How big is the potential impact of therapeutic music apps?
The world of functional music is one we already know. Embracing everything from the sound of air conditioners to “lifestyle”-enhancing playlists or livestreams, “functional music” racks up an estimated 15 billion streams a month across all platforms worldwide. It’s often the go-to audio experience for sleep and studying, though hit the right search terms and you’re promised everything from transcendent sex to lucid dreams.
This music is nothing new: LPs for sleep or reading, cassettes of binaural beats, and mp3s promising the same highs as THC have been on the market for decades. It’s just that now, there’s so much of it and it lives side by side on streaming services with other commercially released music, much to music companies’ chagrin.

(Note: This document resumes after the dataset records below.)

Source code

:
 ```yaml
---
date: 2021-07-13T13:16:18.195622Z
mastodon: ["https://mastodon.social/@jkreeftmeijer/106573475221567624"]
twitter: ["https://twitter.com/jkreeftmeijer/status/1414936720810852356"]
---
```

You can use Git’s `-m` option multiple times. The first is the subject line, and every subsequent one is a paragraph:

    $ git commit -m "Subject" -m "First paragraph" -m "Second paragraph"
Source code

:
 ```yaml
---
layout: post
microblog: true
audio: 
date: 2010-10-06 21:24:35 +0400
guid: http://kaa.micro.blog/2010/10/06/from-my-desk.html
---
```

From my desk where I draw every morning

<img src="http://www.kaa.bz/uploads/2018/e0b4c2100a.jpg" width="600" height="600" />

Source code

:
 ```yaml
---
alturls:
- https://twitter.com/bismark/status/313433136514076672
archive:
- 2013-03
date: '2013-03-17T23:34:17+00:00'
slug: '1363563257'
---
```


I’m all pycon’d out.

From this varied mess, a tamer, more unified sound is coalescing, the soundtrack of self-care in meditation apps, psychedelic sessions, and whole pre-packaged wellness products like Live Nation’s meditation app or Deezer’s Zen subscription service.
This is an exciting potential market for music companies, who are looking for growth beyond streaming. Yet with growth comes peril: with gift shop vibes and lo-fi designed for inoffensive blandness, overly commercialised music trivialises its true power, which is found in customisation and specificity.
If we embrace the emerging precision of music for health, we need to separate musical market segments into medical-grade and lifestyle music. Mass-market wellness products often formulate feelings and health concepts at a general level, failing not only to embrace music’s full potential, but to understand exactly how music can help those who listen to it.
Instead, responsive audio apps should lead us to question how emotion and healing really work. Mental health, perceived emotional states, and music are all highly personal, as well as culturally specific. Our culture: our native language, what we’ve heard, how those around us perceive music, all shape our brains.
“Cultural practice changes the brain.”
— Tamara Turner, King's College London
Our mechanistic view of the brain and neurochemistry misses this key point, leaving us with overly simplistic ideas of what health is and what quality therapy could or should sound like. “We know that cultural practice changes the brain and nervous system connections,” notes Dr. Tamara Turner, a music anthropologist and researcher at King's College London, UK, whose work explores experiences of health, emotions, and music across cultures.
These potential perils are not inevitabilities. They are possibilities and prompts. We can embrace music’s truly therapeutic, mind-changing qualities. We can build things to channel them. We can tear down assumptions about wellness, health, and mental pathology, and refashion our sense and concept of self, body, and mind. But we can only do this if we act deliberately, informed by both art and science, using tech as our tool, not our crutch or fetish. And music will play a key role along the way.
Overly commercialised music trivialises its true power, which is found in customisation and specificity.